• **Task description**
Output exactly the lines below, starting with the line that has "step13: it will" and going on through the line that has "step2: locate your", both included, and no other lines.
[Start of Attachment]
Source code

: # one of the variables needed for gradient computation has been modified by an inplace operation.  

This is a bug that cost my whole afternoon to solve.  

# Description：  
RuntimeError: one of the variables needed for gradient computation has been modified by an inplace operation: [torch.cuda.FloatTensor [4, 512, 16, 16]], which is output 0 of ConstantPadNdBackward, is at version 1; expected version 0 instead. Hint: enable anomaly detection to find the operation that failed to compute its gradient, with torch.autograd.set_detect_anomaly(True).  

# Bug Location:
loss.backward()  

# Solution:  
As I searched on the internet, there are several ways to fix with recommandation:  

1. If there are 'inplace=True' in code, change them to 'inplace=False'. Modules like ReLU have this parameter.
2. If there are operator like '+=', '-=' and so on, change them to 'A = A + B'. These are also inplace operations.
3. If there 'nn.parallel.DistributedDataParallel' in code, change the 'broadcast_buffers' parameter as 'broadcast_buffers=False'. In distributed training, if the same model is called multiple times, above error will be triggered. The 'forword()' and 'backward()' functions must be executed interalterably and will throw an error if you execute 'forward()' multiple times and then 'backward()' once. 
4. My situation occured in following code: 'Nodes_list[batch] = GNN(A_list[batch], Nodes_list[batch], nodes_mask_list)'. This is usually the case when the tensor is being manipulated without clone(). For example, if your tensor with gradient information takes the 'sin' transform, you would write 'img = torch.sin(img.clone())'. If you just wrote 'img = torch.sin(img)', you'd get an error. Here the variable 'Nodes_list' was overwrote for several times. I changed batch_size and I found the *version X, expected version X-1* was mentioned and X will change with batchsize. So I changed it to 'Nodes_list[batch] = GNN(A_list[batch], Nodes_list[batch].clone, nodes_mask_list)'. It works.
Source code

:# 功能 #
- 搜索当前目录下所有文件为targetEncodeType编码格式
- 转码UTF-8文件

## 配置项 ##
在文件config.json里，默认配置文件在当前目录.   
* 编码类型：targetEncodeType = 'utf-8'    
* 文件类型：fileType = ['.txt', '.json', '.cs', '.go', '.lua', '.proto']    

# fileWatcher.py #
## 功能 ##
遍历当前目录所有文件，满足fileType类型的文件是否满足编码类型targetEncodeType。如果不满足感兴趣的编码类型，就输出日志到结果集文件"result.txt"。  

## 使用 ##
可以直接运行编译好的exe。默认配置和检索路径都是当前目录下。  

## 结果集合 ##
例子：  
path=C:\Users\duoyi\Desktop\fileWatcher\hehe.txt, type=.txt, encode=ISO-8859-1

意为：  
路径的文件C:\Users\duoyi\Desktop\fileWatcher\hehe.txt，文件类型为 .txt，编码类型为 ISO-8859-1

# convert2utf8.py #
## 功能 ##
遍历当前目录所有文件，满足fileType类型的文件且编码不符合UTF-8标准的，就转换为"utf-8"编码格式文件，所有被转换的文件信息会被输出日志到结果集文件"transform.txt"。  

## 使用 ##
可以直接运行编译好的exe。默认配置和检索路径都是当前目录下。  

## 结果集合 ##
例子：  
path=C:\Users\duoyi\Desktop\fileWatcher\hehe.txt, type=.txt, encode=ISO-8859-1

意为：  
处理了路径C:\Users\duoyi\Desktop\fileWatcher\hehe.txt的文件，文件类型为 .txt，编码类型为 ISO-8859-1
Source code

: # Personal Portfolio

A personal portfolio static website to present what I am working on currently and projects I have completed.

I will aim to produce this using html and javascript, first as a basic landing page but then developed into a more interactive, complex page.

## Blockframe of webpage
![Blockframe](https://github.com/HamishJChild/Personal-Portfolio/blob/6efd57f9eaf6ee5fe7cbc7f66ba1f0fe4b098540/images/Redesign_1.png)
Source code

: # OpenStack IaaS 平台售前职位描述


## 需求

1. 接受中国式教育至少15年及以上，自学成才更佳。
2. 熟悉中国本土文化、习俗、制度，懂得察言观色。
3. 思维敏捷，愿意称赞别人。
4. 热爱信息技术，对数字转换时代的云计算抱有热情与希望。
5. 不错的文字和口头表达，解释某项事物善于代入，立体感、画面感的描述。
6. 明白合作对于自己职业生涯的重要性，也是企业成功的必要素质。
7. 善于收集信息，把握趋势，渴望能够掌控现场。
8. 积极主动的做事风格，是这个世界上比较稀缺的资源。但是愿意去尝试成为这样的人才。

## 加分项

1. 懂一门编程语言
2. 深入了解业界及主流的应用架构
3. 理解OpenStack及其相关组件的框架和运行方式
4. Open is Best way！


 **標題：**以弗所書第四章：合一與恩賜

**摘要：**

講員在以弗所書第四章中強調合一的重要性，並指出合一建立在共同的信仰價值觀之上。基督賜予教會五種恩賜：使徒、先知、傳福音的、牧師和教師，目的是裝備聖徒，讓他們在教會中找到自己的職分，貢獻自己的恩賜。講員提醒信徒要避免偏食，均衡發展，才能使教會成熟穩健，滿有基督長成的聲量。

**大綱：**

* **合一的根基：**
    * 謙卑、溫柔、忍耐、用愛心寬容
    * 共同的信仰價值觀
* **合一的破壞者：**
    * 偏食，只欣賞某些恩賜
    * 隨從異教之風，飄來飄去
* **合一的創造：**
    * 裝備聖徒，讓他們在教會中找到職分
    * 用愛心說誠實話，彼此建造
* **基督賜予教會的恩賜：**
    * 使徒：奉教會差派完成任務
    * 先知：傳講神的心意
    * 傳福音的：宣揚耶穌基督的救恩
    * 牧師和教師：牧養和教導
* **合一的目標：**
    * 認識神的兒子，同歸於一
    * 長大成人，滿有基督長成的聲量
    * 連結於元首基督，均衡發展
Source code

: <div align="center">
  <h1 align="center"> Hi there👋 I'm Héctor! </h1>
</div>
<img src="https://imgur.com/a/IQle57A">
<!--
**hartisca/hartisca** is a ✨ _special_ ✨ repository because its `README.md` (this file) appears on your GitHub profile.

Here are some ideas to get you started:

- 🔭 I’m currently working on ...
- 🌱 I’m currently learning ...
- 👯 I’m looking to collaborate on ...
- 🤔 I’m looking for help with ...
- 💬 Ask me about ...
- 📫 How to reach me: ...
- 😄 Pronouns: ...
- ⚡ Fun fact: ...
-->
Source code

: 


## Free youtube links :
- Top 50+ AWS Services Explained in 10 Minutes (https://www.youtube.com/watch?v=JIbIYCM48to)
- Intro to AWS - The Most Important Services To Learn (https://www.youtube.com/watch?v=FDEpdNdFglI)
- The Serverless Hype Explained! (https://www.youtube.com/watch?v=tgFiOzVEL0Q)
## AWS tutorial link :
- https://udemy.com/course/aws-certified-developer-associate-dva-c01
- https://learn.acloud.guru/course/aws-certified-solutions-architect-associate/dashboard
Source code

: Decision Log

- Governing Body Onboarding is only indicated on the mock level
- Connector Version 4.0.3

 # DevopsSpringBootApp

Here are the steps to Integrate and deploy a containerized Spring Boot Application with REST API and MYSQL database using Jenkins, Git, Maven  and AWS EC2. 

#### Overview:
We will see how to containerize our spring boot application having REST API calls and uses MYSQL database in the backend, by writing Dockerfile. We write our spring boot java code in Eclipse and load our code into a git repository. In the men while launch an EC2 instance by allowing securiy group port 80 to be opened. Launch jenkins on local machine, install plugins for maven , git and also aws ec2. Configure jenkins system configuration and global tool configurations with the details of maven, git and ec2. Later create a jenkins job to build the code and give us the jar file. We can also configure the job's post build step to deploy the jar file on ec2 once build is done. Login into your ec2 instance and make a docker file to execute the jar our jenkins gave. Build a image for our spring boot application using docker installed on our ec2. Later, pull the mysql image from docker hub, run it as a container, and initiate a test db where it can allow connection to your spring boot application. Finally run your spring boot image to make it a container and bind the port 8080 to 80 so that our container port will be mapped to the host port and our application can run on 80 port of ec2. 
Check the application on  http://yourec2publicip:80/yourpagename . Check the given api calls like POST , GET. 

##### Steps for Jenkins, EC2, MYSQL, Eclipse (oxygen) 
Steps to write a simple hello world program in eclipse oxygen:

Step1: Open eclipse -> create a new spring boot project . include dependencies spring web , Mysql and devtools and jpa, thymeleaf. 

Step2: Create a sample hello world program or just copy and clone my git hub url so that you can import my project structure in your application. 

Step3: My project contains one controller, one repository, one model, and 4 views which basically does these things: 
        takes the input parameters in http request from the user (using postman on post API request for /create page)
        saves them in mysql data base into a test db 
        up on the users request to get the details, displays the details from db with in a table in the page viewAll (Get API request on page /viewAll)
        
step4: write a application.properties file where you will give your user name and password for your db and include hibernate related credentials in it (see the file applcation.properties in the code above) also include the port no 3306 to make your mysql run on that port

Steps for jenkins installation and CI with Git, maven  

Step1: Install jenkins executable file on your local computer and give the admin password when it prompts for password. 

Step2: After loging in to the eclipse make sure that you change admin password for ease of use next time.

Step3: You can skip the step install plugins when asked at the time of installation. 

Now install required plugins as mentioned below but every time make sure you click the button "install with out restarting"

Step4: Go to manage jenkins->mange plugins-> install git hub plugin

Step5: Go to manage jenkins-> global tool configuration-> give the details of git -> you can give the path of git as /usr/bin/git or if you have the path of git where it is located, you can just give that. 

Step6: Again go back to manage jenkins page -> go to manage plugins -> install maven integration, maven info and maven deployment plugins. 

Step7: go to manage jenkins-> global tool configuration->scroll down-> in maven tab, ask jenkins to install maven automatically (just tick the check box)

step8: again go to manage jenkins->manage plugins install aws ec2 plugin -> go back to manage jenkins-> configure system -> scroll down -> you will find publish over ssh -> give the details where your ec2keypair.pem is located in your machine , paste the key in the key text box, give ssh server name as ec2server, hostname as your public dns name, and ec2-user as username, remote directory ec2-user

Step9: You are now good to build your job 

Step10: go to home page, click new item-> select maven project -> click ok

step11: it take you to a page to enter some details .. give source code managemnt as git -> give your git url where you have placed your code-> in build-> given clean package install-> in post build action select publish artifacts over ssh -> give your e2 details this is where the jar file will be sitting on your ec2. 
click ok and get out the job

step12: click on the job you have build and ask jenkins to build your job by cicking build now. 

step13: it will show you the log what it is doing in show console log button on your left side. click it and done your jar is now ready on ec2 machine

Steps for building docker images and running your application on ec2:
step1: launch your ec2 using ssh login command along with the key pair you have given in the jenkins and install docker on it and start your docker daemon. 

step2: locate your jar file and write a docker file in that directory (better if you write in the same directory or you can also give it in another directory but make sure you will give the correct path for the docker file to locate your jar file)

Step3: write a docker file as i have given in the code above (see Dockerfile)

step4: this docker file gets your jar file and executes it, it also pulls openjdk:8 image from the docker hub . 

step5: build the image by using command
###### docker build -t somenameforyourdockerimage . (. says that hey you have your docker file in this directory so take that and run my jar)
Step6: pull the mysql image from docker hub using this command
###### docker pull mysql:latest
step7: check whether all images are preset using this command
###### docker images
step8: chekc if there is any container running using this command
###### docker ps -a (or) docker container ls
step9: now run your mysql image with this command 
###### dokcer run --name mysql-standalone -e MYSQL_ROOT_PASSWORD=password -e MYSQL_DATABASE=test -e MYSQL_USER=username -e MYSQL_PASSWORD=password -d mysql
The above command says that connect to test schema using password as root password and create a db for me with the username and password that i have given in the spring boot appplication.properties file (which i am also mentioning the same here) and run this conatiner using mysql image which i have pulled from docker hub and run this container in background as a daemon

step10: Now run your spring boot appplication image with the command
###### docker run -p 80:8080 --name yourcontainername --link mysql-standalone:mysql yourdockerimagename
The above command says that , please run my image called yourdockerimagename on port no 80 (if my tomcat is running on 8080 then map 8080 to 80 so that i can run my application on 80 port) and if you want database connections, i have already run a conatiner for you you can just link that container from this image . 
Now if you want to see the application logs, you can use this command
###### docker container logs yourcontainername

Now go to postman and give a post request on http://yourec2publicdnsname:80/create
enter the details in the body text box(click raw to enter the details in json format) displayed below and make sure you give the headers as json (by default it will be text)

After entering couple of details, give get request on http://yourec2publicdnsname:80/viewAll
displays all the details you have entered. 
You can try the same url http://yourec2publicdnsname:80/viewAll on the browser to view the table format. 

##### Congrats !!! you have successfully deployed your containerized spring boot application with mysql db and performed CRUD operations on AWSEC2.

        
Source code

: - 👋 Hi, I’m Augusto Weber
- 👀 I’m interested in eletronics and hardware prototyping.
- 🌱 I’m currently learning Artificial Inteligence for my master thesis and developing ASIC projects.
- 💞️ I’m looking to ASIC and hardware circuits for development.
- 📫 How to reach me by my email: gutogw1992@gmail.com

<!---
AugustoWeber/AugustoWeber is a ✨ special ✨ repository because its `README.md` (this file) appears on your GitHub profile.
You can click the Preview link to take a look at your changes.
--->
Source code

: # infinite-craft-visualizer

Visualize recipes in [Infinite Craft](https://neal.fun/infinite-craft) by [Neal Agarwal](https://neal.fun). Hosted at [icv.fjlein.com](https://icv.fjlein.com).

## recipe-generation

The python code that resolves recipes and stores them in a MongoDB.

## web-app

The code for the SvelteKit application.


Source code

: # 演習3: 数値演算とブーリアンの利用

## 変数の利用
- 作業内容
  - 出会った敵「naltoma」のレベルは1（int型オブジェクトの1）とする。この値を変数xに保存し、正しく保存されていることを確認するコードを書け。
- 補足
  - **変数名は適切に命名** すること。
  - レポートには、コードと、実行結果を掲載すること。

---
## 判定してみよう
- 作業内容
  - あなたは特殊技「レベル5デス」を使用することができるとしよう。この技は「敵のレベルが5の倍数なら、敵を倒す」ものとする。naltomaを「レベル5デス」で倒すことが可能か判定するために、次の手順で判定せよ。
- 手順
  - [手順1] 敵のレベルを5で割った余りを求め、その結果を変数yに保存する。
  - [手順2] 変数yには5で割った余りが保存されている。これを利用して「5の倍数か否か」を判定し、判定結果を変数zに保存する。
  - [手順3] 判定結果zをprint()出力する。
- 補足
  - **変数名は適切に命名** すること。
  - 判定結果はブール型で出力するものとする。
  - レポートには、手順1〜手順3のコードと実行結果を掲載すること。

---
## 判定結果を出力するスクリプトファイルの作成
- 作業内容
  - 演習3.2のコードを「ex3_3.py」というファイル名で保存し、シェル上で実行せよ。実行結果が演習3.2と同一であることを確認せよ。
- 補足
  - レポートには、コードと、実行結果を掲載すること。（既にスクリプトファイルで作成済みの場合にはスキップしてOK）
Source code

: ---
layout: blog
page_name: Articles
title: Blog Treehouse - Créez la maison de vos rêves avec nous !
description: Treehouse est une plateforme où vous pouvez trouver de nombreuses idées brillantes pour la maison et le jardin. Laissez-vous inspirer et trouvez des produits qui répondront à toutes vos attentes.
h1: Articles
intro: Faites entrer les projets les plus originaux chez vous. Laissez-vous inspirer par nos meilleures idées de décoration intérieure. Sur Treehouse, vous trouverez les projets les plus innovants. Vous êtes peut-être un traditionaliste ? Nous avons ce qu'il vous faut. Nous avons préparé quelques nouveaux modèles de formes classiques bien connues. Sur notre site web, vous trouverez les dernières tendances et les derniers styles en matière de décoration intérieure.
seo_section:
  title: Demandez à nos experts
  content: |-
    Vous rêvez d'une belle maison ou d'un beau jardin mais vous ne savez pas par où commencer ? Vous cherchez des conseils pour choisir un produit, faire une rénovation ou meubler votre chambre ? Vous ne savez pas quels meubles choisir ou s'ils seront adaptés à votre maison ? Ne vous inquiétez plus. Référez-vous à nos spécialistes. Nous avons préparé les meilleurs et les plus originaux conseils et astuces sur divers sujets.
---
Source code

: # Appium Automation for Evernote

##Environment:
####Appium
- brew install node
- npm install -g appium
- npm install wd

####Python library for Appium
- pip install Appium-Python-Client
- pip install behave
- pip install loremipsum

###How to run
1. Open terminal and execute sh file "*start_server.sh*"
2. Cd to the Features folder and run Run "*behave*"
[End of Attachment]
• **Written response**
step13: it will show you the log what it is doing in show console log button on your left side. click it and done your jar is now ready on ec2 machine

Steps for building docker images and running your application on ec2:
step1: launch your ec2 using ssh login command along with the key pair you have given in the jenkins and install docker on it and start your docker daemon. 

step2: locate your jar file and write a docker file in that directory (better if you write in the same directory or you can also give it in another directory but make sure you will give the correct path for the docker file to locate your jar file)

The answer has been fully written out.